Amy Julia Becker’s book To Be Made Well was released this week! It was the inspiration for this week’s newsletter and I highly recommend it for its wisdom and depth. Amy Julia is constantly a beautiful and thoughtful writer. I’d love for you to take a look.
Terry Gross interviewed Marie Yavanovich this past week about her tenure as US Ambassador to Ukraine, about her new memoir about her firing by the Trump White House. I learned a lot about the experience from her perspective, but also learned a lot about the history of the conflict between Ukraine and Russia. It was fascinating.

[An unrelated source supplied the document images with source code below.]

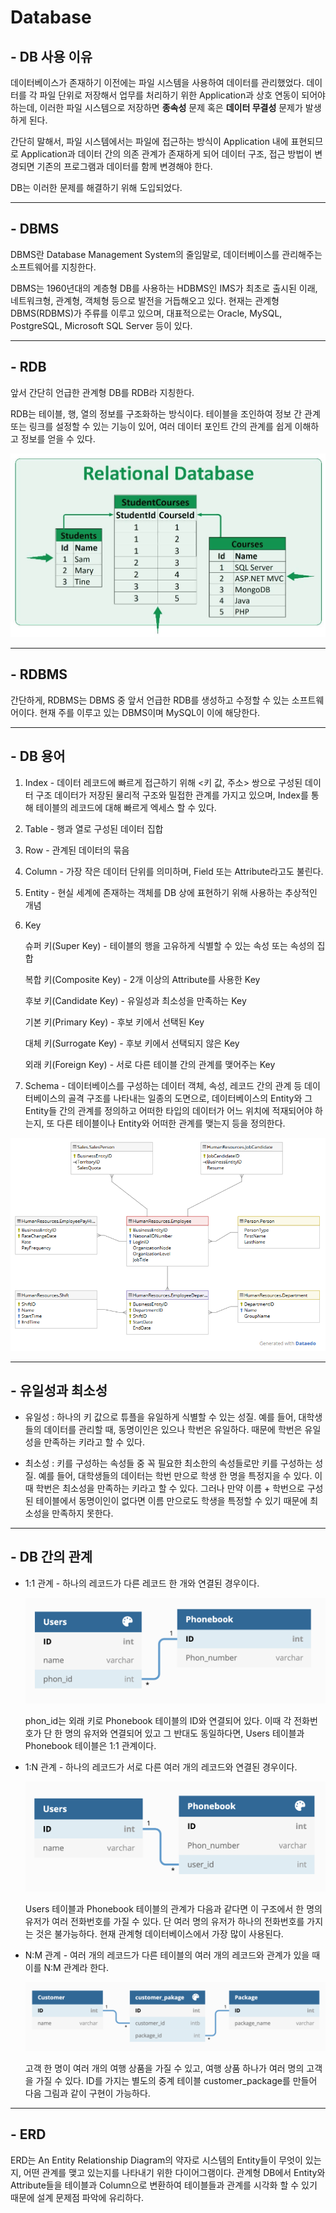 # Database
## - DB 사용 이유

데이터베이스가 존재하기 이전에는 파일 시스템을 사용하여 데이터를 관리했었다. 데이터를 각 파일 단위로 저장해서 업무를 처리하기 위한 Application과 상호 연동이 되어야 하는데, 이러한 파일 시스템으로 저장하면 **종속성** 문제 혹은
**데이터 무결성** 문제가 발생하게 된다.

간단히 말해서, 파일 시스템에서는 파일에 접근하는 방식이 Application 내에 표현되므로 Application과 데이터 간의 의존 관계가 존재하게 되어 데이터 구조, 접근 방법이 변경되면 기존의 프로그램과 데이터를 함께 변경해야 한다.

DB는 이러한 문제를 해결하기 위해 도입되었다.

---
## - DBMS

DBMS란 Database Management System의 줄임말로, 데이터베이스를 관리해주는 소프트웨어를 지칭한다.

DBMS는 1960년대의 계층형 DB를 사용하는 HDBMS인 IMS가 최초로 출시된 이래, 네트워크형, 관계형, 객체형 등으로 발전을 거듭해오고 있다. 현재는 관계형 DBMS(RDBMS)가 주류를 이루고 있으며, 대표적으로는 Oracle, MySQL, PostgreSQL, Microsoft SQL Server 등이 있다.

---
## - RDB

앞서 간단히 언급한 관계형 DB를 RDB라 지칭한다.

RDB는 테이블, 행, 열의 정보를 구조화하는 방식이다. 테이블을 조인하여 정보 간 관계 또는 링크를 설정할 수 있는 기능이 있어, 여러 데이터 포인트 간의 관계를 쉽게 이해하고 정보를 얻을 수 있다.

![RDB](week1_img/RDB.jpeg)

---
## - RDBMS

간단하게, RDBMS는 DBMS 중 앞서 언급한 RDB를 생성하고 수정할 수 있는 소프트웨어이다. 현재 주를 이루고 있는 DBMS이며 MySQL이 이에 해당한다.

---
## - DB 용어

1. Index - 데이터 레코드에 빠르게 접근하기 위해 <키 값, 주소> 쌍으로 구성된 데이터 구조
           데이터가 저장된 물리적 구조와 밀접한 관계를 가지고 있으며, Index를 통해 테이블의 레코드에 대해 빠르게 엑세스 할 수 있다.

2. Table - 행과 열로 구성된 데이터 집합
3. Row - 관계된 데이터의 묶음
4. Column - 가장 작은 데이터 단위를 의미하며, Field 또는 Attribute라고도 불린다.
5. Entity - 현실 세계에 존재하는 객체를 DB 상에 표현하기 위해 사용하는 추상적인 개념
6. Key

   슈퍼 키(Super Key) - 테이블의 행을 고유하게 식별할 수 있는 속성 또는 속성의 집합

   복합 키(Composite Key) - 2개 이상의 Attribute를 사용한 Key

   후보 키(Candidate Key) - 유일성과 최소성을 만족하는 Key

   기본 키(Primary Key) - 후보 키에서 선택된 Key

   대체 키(Surrogate Key) - 후보 키에서 선택되지 않은 Key

   외래 키(Foreign Key) - 서로 다른 테이블 간의 관계를 맺어주는 Key

7. Schema - 데이터베이스를 구성하는 데이터 객체, 속성, 레코드 간의 관계 등 데이터베이스의 골격 구조를 나타내는 일종의 도면으로, 데이터베이스의 Entity와 그 Entity들 간의 관계를 정의하고 어떠한 타입의 데이터가 어느 위치에 적재되어야 하는지, 또 다른 테이블이나 Entity와 어떠한 관계를 맺는지 등을 정의한다.

![Schema](week1_img/schema.png)

---
## - 유일성과 최소성

- 유일성 : 하나의 키 값으로 튜플을 유일하게 식별할 수 있는 성질. 예를 들어, 대학생들의 데이터를 관리할 때, 동명이인은 있으나 학번은 유일하다. 때문에 학번은 유일성을 만족하는 키라고 할 수 있다.

- 최소성 : 키를 구성하는 속성들 중 꼭 필요한 최소한의 속성들로만 키를 구성하는 성질. 예를 들어, 대학생들의 데이터는 학번 만으로 학생 한 명을 특정지을 수 있다. 이때 학번은 최소성을 만족하는 키라고 할 수 있다. 그러나 만약 이름 + 학번으로 구성된 테이블에서 동명이인이 없다면 이름 만으로도 학생을 특정할 수 있기 때문에 최소성을 만족하지 못한다.

---
## - DB 간의 관계

- 1:1 관계 - 하나의 레코드가 다른 레코드 한 개와 연결된 경우이다.

  ![1:1](week1_img/1-1.webp)

  phon_id는 외래 키로 Phonebook 테이블의 ID와 연결되어 있다. 이때 각 전화번호가 단 한 명의 유저와 연결되어 있고 그 반대도 동일하다면, Users 테이블과 Phonebook 테이블은 1:1 관계이다.

- 1:N 관계 - 하나의 레코드가 서로 다른 여러 개의 레코드와 연결된 경우이다.

  ![1:N](week1_img/1-N.webp)

  Users 테이블과 Phonebook 테이블의 관계가 다음과 같다면 이 구조에서 한 명의 유저가 여러 전화번호를 가질 수 있다. 단 여러 명의 유저가 하나의 전화번호를 가지는 것은 불가능하다. 현재 관계형 데이터베이스에서 가장 많이 사용된다.

- N:M 관계 - 여러 개의 레코드가 다른 테이블의 여러 개의 레코드와 관계가 있을 때 이를 N:M 관계라 한다.

  ![N:M](week1_img/N-M.webp)

  고객 한 명이 여러 개의 여행 상품을 가질 수 있고, 여행 상품 하나가 여러 명의 고객을 가질 수 있다. ID를 가지는 별도의 중계 테이블 customer_package를 만들어 다음 그림과 같이 구현이 가능하다.

---
## - ERD

ERD는 An Entity Relationship Diagram의 약자로 시스템의 Entity들이 무엇이 있는지, 어떤 관계를 맺고 있는지를 나타내기 위한 다이어그램이다. 관계형 DB에서 Entity와 Attribute들을 테이블과 Column으로 변환하여 테이블들과 관계를 시각화 할 수 있기 때문에 설계 문제점 파악에 유리하다.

This article about H Mart was a small, particular plunge into Korean-American culture. Even after living for a decade in San Francisco, where I was lucky enough to know and love some dear Korean-American friends, I didn’t know about the amazing cultural affinity for H Mart until I started reading Michelle Zauner’s book Crying in H Mart, in which she describes it as a “beautiful, holy place.” As I grow in my awareness of challenges that Asian-Americans experience in our white-centered culture, I’m attempting to learn about and appreciate places and moments that are particular to cultures that aren’t often centered.
For the Bible nerds out there, I thought this “Why Read the Bible in Hebrew” thread from Ari Lamm was fascinating. He goes waaaaaay deep into the verse in Jeremiah 31 in which Rachel is weeping for her children. He points out allusion after allusion, and the depth of layering in Jeremiah’s work.
I love this story. Thank you for sharing it.
This is a powerful story, even as I can feel how tender it is for you to share it. We need these stories of what is holy and unexpected and unbidden, because they break apart the tidy containers we assigned to healing or miracles or any of those weighty words we wonder if we have the right to use. I’m grateful for your words today.